**Collected data entries:**

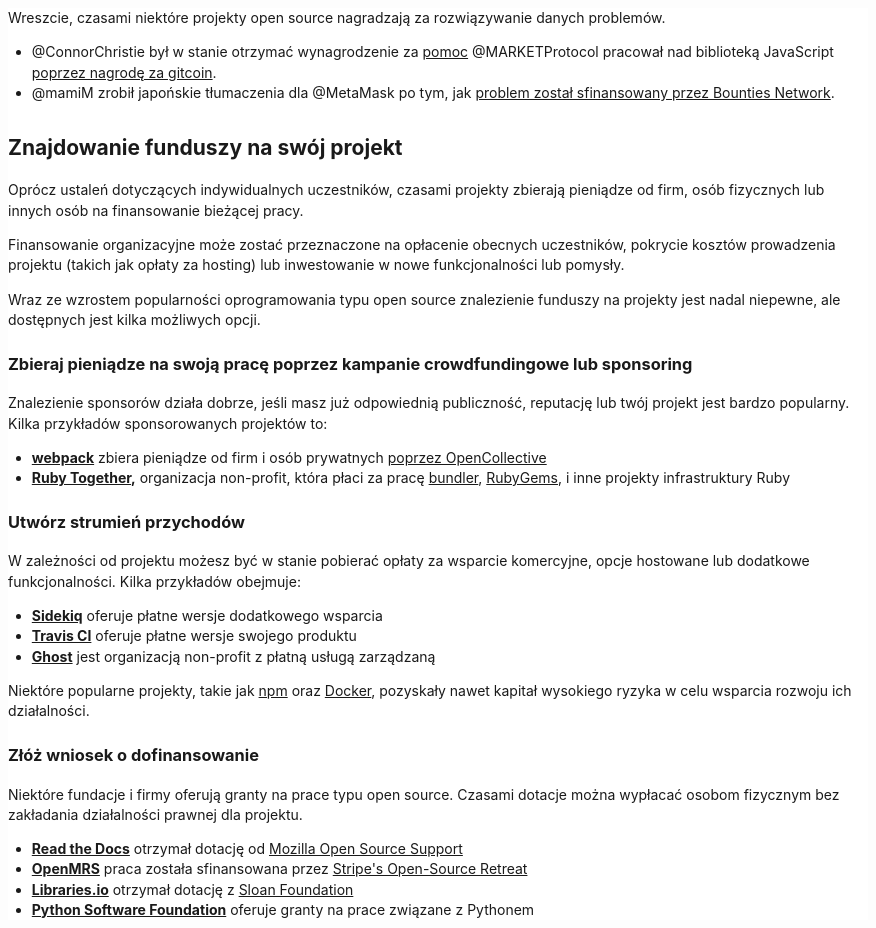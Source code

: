 Wreszcie, czasami niektóre projekty open source nagradzają za rozwiązywanie danych problemów.

* @ConnorChristie był w stanie otrzymać wynagrodzenie za [pomoc](https://web.archive.org/web/20181030123412/https://webcache.googleusercontent.com/search?strip=1&q=cache:https%3A%2F%2Fgithub.com%2FMARKETProtocol%2FMARKET.js%2Fissues%2F14) @MARKETProtocol pracował nad biblioteką JavaScript [poprzez nagrodę za gitcoin](https://gitcoin.co/).
* @mamiM zrobił japońskie tłumaczenia dla @MetaMask po tym, jak [problem został sfinansowany przez Bounties Network](https://explorer.bounties.network/bounty/134).

## Znajdowanie funduszy na swój projekt

Oprócz ustaleń dotyczących indywidualnych uczestników, czasami projekty zbierają pieniądze od firm, osób fizycznych lub innych osób na finansowanie bieżącej pracy.

Finansowanie organizacyjne może zostać przeznaczone na opłacenie obecnych uczestników, pokrycie kosztów prowadzenia projektu (takich jak opłaty za hosting) lub inwestowanie w nowe funkcjonalności lub pomysły.

Wraz ze wzrostem popularności oprogramowania typu open source znalezienie funduszy na projekty jest nadal niepewne, ale dostępnych jest kilka możliwych opcji.

### Zbieraj pieniądze na swoją pracę poprzez kampanie crowdfundingowe lub sponsoring

Znalezienie sponsorów działa dobrze, jeśli masz już odpowiednią publiczność, reputację lub twój projekt jest bardzo popularny.
Kilka przykładów sponsorowanych projektów to:

* **[webpack](https://github.com/webpack)** zbiera pieniądze od firm i osób prywatnych [poprzez OpenCollective](https://opencollective.com/webpack)
* **[Ruby Together](https://rubytogether.org/),** organizacja non-profit, która płaci za pracę [bundler](https://github.com/bundler/bundler), [RubyGems](https://github.com/rubygems/rubygems), i inne projekty infrastruktury Ruby

### Utwórz strumień przychodów

W zależności od projektu możesz być w stanie pobierać opłaty za wsparcie komercyjne, opcje hostowane lub dodatkowe funkcjonalności. Kilka przykładów obejmuje:

* **[Sidekiq](https://github.com/mperham/sidekiq)** oferuje płatne wersje dodatkowego wsparcia
* **[Travis CI](https://github.com/travis-ci)** oferuje płatne wersje swojego produktu
* **[Ghost](https://github.com/TryGhost/Ghost)** jest organizacją non-profit z płatną usługą zarządzaną

Niektóre popularne projekty, takie jak [npm](https://github.com/npm/cli) oraz [Docker](https://github.com/docker/docker), pozyskały nawet kapitał wysokiego ryzyka w celu wsparcia rozwoju ich działalności.

### Złóż wniosek o dofinansowanie

Niektóre fundacje i firmy oferują granty na prace typu open source. Czasami dotacje można wypłacać osobom fizycznym bez zakładania działalności prawnej dla projektu.

* **[Read the Docs](https://github.com/rtfd/readthedocs.org)** otrzymał dotację od [Mozilla Open Source Support](https://www.mozilla.org/en-US/grants/)
* **[OpenMRS](https://github.com/openmrs)** praca została sfinansowana przez [Stripe's Open-Source Retreat](https://stripe.com/blog/open-source-retreat-2016-grantees)
* **[Libraries.io](https://github.com/librariesio)** otrzymał dotację z [Sloan Foundation](https://sloan.org/programs/digital-technology)
* **[Python Software Foundation](https://www.python.org/psf/grants/)** oferuje granty na prace związane z Pythonem
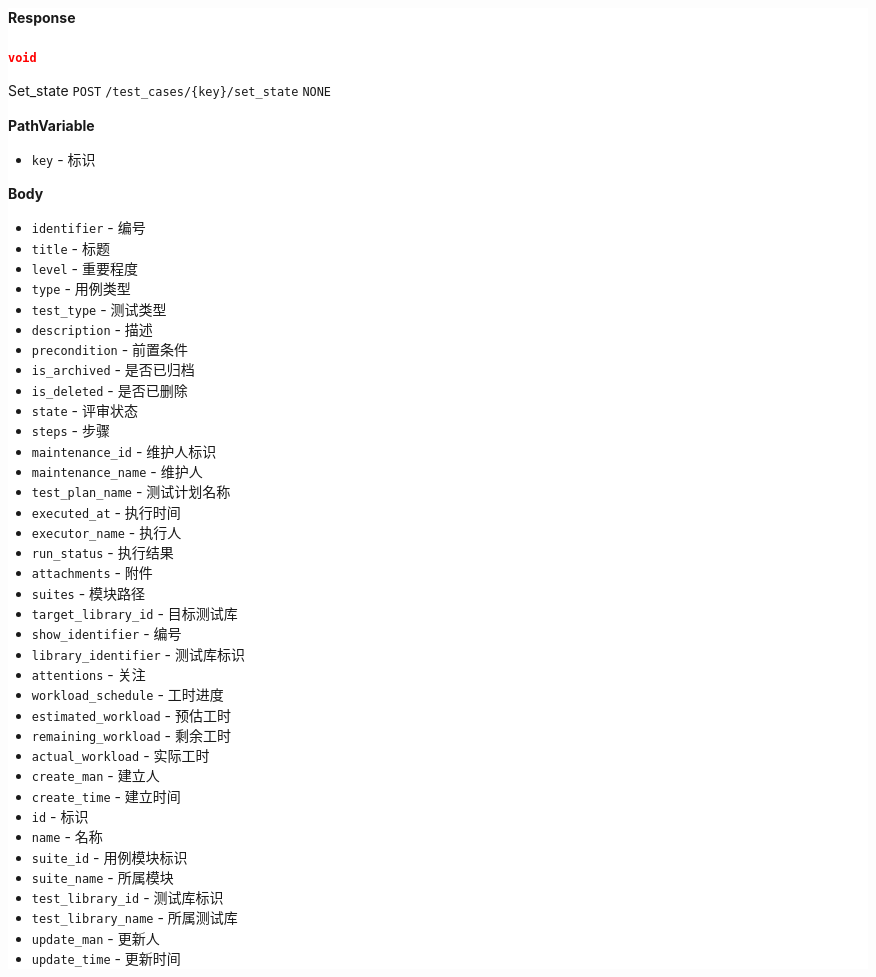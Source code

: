 
#### **Response**
```json
void

```





Set_state `POST` `/test_cases/{key}/set_state` <i class="fa fa-key"></i>`NONE`


<p class="panel-title"><b>PathVariable</b></p>

 * `key` - 标识



<p class="panel-title"><b>Body</b></p>

 * `identifier` - 编号
 * `title` - 标题
 * `level` - 重要程度
 * `type` - 用例类型
 * `test_type` - 测试类型
 * `description` - 描述
 * `precondition` - 前置条件
 * `is_archived` - 是否已归档
 * `is_deleted` - 是否已删除
 * `state` - 评审状态
 * `steps` - 步骤
 * `maintenance_id` - 维护人标识
 * `maintenance_name` - 维护人
 * `test_plan_name` - 测试计划名称
 * `executed_at` - 执行时间
 * `executor_name` - 执行人
 * `run_status` - 执行结果
 * `attachments` - 附件
 * `suites` - 模块路径
 * `target_library_id` - 目标测试库
 * `show_identifier` - 编号
 * `library_identifier` - 测试库标识
 * `attentions` - 关注
 * `workload_schedule` - 工时进度
 * `estimated_workload` - 预估工时
 * `remaining_workload` - 剩余工时
 * `actual_workload` - 实际工时
 * `create_man` - 建立人
 * `create_time` - 建立时间
 * `id` - 标识
 * `name` - 名称
 * `suite_id` - 用例模块标识
 * `suite_name` - 所属模块
 * `test_library_id` - 测试库标识
 * `test_library_name` - 所属测试库
 * `update_man` - 更新人
 * `update_time` - 更新时间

**ABOUT THIS TASK:** In the entries above, locate every line with the word "przykładów" and copy it.

**RESULT FOR THIS EXERCISE:**
Kilka przykładów sponsorowanych projektów to:
W zależności od projektu możesz być w stanie pobierać opłaty za wsparcie komercyjne, opcje hostowane lub dodatkowe funkcjonalności. Kilka przykładów obejmuje:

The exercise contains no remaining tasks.